Die Ausführungen des Landesarbeitsgerichts zum Bestehen einer (gewandelten) Verkehrsanschauung in Bezug auf den Leerungszeitpunkt von Hausbriefkästen hielten auch einer eingeschränkten revisionsrechtlichen Überprüfung nicht stand. Die vom Landesarbeitsgericht in Bezug genommenen „Normalarbeitszeiten während der Tagesstunden“ eines „erheblichen Teils der Bevölkerung“ ließen für sich allein keinen Rückschluss auf eine Verkehrsanschauung betreffend die Gepflogenheiten des Verkehrs hinsichtlich der Leerung eines Hausbriefkastens am Wohnort des Klägers zu. Das Landesarbeitsgericht habe nicht begründet, warum die Lebensumstände der in einem „Normalarbeitszeitverhältnis“ tätigen Minderheit der Bevölkerung die Verkehrsauffassung betreffend die Leerung von Hausbriefkästen der Gesamtbevölkerung bestimmen sollen. Auch nach den vom Landesarbeitsgericht verwendeten Zahlen handele es sich bei der erwerbstätigen Bevölkerung selbst unter Einschluss von Teilzeitarbeitsverhältnissen uÄ um eine - wenn auch große - Minderheit der Bevölkerung (in Deutschland). Das Landesarbeitsgericht habe zudem ausgeblendet, dass nicht alle Erwerbstätigen in Singlehaushalten leben, sondern die Leerung des Hausbriefkastens auch durch andere Mitbewohner erfolgen kann, die nicht oder zu anderen Zeiten arbeiten, und danach möglicherweise keine erneute Leerung des Hausbriefkastens mehr stattfindet. Soweit das Landesarbeitsgericht den Zeitpunkt der Leerung des Hausbriefkastens nach der Verkehrsanschauung auf 17:00 Uhr festlegt habe, handele es sich um einen willkürlich gesetzten Zeitpunkt. Indem das Berufungsgericht gemeint hat, dieser Zeitpunkt sei „angemessen“, habe es im weitesten Sinn auf Verhältnismäßigkeitserwägungen abgestellt, die jedoch ungeeignet wären, eine Verkehrsanschauung zu begründen. Gleiches gelte für die vom Landesarbeitsgericht angesprochenen Aspekte der „Rechtssicherheit“ und der „Begrenzung der Belastungen des Erklärungsempfängers“, die in § 130 Abs. 1 BGB nicht angesprochen würden.
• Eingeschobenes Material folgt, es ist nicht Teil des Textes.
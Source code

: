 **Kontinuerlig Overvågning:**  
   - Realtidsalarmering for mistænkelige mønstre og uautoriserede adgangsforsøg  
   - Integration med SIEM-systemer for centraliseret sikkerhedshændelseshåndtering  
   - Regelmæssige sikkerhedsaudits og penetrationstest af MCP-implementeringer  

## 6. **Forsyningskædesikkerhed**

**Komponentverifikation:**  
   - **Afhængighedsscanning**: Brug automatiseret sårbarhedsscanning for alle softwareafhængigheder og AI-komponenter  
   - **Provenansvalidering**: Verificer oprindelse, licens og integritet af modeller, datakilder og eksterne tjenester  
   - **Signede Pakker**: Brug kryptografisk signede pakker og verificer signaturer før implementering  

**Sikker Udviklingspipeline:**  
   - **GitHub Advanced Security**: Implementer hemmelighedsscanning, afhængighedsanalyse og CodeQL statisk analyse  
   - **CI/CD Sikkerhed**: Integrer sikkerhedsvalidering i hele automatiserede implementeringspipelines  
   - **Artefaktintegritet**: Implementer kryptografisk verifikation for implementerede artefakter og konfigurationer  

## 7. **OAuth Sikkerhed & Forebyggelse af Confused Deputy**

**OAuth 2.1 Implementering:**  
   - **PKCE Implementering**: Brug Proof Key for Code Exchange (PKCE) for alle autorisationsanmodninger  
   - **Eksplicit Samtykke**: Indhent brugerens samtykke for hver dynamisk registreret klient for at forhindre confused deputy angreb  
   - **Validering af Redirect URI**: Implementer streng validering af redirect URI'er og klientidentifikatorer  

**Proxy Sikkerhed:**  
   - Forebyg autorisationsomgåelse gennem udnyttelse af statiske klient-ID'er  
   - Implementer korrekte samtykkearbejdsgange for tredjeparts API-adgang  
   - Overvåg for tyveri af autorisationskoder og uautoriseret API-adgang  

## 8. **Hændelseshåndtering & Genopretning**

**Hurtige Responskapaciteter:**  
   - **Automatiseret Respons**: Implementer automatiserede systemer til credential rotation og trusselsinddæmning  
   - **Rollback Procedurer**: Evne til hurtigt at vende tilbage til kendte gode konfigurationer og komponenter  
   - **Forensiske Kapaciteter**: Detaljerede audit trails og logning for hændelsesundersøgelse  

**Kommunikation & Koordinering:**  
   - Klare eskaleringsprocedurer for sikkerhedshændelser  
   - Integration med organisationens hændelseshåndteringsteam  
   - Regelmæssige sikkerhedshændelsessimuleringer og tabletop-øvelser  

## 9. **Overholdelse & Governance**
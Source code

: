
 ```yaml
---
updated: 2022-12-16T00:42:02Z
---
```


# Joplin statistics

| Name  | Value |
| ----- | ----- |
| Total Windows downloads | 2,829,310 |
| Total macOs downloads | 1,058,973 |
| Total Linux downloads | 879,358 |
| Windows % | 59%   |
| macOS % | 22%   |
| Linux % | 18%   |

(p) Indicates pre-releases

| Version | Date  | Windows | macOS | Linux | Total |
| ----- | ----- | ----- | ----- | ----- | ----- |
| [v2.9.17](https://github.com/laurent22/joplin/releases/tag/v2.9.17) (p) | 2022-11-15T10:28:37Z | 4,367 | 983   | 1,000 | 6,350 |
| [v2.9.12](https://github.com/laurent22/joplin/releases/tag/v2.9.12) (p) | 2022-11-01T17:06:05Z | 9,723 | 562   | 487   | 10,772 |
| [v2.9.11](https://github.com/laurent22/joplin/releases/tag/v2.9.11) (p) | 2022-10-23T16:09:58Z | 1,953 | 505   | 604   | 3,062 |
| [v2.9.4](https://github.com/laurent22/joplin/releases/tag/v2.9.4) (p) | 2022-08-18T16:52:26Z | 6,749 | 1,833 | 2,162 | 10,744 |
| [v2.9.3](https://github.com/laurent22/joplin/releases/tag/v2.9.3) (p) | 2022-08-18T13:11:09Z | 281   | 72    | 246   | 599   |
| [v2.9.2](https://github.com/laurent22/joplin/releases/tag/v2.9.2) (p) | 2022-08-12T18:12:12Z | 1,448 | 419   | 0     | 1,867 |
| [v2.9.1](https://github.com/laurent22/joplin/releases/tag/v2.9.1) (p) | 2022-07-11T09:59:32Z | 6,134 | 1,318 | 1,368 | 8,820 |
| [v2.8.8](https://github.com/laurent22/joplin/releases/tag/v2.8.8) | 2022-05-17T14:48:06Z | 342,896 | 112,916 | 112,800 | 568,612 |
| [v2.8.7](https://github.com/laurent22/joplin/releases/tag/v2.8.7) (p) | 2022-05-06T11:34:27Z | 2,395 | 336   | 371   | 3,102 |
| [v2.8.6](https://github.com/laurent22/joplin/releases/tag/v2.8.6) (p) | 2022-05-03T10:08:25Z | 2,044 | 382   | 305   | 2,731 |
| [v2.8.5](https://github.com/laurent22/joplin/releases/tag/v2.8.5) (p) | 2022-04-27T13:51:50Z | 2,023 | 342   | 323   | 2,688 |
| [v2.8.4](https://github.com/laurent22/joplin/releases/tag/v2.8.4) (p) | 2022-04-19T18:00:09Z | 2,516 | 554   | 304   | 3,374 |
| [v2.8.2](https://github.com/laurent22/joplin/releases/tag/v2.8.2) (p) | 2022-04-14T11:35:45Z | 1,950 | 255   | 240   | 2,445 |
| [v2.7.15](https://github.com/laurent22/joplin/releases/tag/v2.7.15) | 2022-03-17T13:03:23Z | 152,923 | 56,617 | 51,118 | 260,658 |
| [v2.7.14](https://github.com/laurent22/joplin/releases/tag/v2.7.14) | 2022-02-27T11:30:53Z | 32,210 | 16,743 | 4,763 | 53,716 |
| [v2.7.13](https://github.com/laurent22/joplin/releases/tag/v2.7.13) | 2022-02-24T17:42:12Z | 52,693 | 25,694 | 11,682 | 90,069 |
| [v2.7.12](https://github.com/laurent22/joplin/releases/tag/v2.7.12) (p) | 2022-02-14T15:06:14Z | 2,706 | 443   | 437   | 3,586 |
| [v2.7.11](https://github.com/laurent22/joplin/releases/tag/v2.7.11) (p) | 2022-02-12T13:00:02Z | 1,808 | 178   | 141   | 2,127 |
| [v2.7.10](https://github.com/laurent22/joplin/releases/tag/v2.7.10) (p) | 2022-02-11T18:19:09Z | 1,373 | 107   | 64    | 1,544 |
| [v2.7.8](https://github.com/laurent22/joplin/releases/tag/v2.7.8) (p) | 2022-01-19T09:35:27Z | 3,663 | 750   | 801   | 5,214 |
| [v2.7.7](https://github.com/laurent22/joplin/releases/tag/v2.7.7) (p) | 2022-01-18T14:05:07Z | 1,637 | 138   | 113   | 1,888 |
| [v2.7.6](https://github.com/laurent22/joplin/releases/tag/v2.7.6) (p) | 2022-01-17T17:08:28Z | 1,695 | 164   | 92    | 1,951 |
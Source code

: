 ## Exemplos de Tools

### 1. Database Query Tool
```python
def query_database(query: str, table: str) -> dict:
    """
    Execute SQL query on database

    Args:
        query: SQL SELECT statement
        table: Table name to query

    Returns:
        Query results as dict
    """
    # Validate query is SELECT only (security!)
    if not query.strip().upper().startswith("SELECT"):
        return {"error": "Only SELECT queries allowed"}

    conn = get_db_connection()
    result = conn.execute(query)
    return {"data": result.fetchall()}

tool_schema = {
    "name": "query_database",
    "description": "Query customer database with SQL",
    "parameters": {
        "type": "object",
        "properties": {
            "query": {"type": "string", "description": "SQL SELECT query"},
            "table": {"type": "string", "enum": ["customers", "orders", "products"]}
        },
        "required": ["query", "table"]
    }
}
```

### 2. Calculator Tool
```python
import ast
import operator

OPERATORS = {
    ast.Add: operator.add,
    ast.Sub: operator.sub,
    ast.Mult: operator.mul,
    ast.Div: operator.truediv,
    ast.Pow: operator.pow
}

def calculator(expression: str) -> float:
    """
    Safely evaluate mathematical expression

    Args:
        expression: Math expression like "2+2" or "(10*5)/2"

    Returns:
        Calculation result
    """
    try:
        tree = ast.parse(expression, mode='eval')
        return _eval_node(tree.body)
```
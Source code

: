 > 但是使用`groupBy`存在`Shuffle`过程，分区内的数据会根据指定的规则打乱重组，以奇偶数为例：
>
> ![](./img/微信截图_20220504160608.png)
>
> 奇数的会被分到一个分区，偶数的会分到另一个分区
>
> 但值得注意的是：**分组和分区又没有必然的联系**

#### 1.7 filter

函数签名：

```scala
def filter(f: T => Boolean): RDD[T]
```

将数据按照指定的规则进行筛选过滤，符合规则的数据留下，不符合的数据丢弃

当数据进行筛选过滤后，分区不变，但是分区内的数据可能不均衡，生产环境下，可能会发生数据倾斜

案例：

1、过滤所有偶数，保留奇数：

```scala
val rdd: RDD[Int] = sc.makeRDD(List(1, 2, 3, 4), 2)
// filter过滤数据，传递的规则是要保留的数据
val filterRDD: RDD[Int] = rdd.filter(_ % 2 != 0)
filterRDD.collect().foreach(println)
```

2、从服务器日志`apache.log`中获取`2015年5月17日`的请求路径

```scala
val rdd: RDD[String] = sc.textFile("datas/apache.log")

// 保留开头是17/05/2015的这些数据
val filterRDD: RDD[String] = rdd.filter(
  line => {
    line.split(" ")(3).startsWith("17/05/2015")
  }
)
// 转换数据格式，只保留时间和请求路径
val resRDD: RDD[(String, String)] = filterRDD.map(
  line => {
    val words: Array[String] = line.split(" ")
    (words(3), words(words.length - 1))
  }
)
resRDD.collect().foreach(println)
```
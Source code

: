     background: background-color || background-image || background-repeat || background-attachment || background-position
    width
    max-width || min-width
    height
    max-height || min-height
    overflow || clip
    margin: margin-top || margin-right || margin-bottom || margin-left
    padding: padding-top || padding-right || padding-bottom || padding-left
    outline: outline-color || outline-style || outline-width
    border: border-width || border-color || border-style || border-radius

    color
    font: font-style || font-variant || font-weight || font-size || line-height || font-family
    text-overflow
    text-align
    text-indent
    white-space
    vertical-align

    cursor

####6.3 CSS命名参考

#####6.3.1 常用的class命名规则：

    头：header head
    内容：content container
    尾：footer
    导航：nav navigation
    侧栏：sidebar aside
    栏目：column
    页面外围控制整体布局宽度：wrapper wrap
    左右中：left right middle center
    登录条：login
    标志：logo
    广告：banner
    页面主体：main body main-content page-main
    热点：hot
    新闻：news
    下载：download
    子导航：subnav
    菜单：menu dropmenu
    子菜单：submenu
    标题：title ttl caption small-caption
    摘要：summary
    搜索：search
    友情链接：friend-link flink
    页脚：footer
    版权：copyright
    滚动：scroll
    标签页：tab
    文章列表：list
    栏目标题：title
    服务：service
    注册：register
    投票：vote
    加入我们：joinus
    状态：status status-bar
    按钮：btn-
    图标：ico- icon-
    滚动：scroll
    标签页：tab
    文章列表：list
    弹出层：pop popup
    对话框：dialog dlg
Das Landesarbeitsgericht kann zur Bestimmung des Zugangszeitpunkts jedoch auch eine (gewandelte) Verkehrsanschauung feststellen, die beispielsweise aufgrund geänderter Lebensumstände eine spätere Leerung des Hausbriefkastens - etwa mehrere Stunden nach dem Einwurf oder bezogen auf eine „feste“ Uhrzeit am Tag - zum Gegenstand hat. Die Frage nach einer Verkehrsanschauung kann regional unterschiedlich zu beurteilen sein und die Antwort kann sich im Lauf der Jahre ändern. Die Fortdauer des Bestehens oder Nichtbestehens einer Verkehrsanschauung wird nicht vermutet. Zu den tatsächlichen Grundlagen einer gewandelten Verkehrsanschauung muss das Landesarbeitsgericht jedoch Feststellungen treffen.